DATASET ENTRIES:

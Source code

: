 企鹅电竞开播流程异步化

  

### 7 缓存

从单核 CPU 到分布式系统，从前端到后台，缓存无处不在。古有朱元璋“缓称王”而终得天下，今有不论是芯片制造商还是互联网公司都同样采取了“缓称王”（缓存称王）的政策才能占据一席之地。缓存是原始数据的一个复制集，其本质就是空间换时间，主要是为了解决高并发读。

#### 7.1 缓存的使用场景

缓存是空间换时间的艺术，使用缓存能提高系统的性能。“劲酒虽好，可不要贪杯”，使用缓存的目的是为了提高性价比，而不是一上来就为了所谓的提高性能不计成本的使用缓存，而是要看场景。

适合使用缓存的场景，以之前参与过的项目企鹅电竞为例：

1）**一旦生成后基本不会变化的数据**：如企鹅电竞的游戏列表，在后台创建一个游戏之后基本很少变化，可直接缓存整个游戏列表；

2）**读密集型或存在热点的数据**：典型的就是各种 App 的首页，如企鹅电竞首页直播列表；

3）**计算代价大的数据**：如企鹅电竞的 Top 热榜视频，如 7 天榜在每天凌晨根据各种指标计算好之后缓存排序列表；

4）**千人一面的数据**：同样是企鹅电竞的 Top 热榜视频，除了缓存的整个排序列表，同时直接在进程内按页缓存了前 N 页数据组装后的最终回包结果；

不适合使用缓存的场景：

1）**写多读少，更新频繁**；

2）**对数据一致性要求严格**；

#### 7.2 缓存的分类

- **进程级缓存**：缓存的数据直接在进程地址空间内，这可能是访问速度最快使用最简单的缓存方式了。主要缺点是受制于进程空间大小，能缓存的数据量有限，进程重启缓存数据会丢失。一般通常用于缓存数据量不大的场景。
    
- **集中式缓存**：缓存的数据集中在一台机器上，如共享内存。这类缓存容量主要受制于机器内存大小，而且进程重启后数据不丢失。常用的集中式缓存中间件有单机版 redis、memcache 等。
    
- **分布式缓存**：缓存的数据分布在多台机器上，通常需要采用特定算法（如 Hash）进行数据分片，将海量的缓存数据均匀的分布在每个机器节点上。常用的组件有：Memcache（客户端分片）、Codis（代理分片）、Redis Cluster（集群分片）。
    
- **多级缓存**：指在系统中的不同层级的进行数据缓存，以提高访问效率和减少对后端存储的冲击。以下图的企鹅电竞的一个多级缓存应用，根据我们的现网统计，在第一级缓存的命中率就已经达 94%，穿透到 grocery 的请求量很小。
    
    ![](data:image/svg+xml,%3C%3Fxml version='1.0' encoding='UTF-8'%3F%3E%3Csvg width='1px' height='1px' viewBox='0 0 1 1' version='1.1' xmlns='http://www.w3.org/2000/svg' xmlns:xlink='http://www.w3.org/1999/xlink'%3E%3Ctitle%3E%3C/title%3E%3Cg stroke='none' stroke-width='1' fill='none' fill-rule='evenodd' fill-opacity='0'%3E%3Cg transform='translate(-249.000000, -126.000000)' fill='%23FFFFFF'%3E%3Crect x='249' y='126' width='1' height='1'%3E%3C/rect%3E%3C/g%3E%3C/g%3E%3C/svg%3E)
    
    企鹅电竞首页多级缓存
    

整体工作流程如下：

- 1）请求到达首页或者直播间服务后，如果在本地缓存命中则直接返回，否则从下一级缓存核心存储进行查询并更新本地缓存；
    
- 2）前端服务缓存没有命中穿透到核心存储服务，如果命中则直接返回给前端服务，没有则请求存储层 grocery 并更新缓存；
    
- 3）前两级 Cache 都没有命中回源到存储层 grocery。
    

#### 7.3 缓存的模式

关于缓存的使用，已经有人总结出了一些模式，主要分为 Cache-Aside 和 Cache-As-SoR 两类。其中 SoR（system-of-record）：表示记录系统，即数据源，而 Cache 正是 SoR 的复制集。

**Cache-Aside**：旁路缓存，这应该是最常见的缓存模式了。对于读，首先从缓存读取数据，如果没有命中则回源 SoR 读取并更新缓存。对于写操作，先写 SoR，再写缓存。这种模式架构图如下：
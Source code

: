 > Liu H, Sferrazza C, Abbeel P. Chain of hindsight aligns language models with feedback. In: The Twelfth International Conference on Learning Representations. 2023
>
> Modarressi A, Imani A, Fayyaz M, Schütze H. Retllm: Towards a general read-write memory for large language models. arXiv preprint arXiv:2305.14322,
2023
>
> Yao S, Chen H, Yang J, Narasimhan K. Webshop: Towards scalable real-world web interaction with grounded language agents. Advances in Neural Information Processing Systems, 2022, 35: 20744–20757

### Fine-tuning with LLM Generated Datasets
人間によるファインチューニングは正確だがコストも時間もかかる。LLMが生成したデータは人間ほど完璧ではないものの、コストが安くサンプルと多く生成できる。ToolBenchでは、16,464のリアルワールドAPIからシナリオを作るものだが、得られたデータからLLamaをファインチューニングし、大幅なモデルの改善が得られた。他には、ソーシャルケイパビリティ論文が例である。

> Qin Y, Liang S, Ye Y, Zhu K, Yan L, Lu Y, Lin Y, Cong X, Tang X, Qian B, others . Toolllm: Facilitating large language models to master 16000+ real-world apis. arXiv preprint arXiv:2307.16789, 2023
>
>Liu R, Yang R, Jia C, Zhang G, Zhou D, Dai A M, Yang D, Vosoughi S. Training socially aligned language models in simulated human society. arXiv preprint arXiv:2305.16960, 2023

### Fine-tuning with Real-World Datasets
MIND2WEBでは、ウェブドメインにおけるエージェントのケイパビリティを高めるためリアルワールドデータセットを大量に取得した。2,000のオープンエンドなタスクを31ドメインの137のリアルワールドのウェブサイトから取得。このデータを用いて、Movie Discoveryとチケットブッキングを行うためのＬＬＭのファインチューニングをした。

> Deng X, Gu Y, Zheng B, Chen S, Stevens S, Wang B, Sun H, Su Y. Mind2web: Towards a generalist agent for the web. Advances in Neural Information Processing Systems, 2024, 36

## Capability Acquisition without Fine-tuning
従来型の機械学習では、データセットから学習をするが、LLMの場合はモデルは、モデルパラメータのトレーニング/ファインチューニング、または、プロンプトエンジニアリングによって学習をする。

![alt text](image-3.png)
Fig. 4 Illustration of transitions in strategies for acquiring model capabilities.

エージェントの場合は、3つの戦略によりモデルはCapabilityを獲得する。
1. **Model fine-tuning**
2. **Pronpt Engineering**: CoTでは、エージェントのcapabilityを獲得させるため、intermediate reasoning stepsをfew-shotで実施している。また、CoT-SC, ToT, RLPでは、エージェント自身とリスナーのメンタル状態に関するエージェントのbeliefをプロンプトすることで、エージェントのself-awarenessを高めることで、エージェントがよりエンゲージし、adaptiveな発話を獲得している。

YOUR OBJECTIVE:
From the first line of the records above to the line that contains "94%，穿透到 grocery 的请求量很小。", quote each line exactly.

SOLVED PROBLEM:
Source code

: 企鹅电竞开播流程异步化

  

### 7 缓存

从单核 CPU 到分布式系统，从前端到后台，缓存无处不在。古有朱元璋“缓称王”而终得天下，今有不论是芯片制造商还是互联网公司都同样采取了“缓称王”（缓存称王）的政策才能占据一席之地。缓存是原始数据的一个复制集，其本质就是空间换时间，主要是为了解决高并发读。

#### 7.1 缓存的使用场景

缓存是空间换时间的艺术，使用缓存能提高系统的性能。“劲酒虽好，可不要贪杯”，使用缓存的目的是为了提高性价比，而不是一上来就为了所谓的提高性能不计成本的使用缓存，而是要看场景。

适合使用缓存的场景，以之前参与过的项目企鹅电竞为例：

1）**一旦生成后基本不会变化的数据**：如企鹅电竞的游戏列表，在后台创建一个游戏之后基本很少变化，可直接缓存整个游戏列表；

2）**读密集型或存在热点的数据**：典型的就是各种 App 的首页，如企鹅电竞首页直播列表；

3）**计算代价大的数据**：如企鹅电竞的 Top 热榜视频，如 7 天榜在每天凌晨根据各种指标计算好之后缓存排序列表；

4）**千人一面的数据**：同样是企鹅电竞的 Top 热榜视频，除了缓存的整个排序列表，同时直接在进程内按页缓存了前 N 页数据组装后的最终回包结果；

不适合使用缓存的场景：

1）**写多读少，更新频繁**；

2）**对数据一致性要求严格**；

#### 7.2 缓存的分类

- **进程级缓存**：缓存的数据直接在进程地址空间内，这可能是访问速度最快使用最简单的缓存方式了。主要缺点是受制于进程空间大小，能缓存的数据量有限，进程重启缓存数据会丢失。一般通常用于缓存数据量不大的场景。
    
- **集中式缓存**：缓存的数据集中在一台机器上，如共享内存。这类缓存容量主要受制于机器内存大小，而且进程重启后数据不丢失。常用的集中式缓存中间件有单机版 redis、memcache 等。
    
- **分布式缓存**：缓存的数据分布在多台机器上，通常需要采用特定算法（如 Hash）进行数据分片，将海量的缓存数据均匀的分布在每个机器节点上。常用的组件有：Memcache（客户端分片）、Codis（代理分片）、Redis Cluster（集群分片）。
    
- **多级缓存**：指在系统中的不同层级的进行数据缓存，以提高访问效率和减少对后端存储的冲击。以下图的企鹅电竞的一个多级缓存应用，根据我们的现网统计，在第一级缓存的命中率就已经达 94%，穿透到 grocery 的请求量很小。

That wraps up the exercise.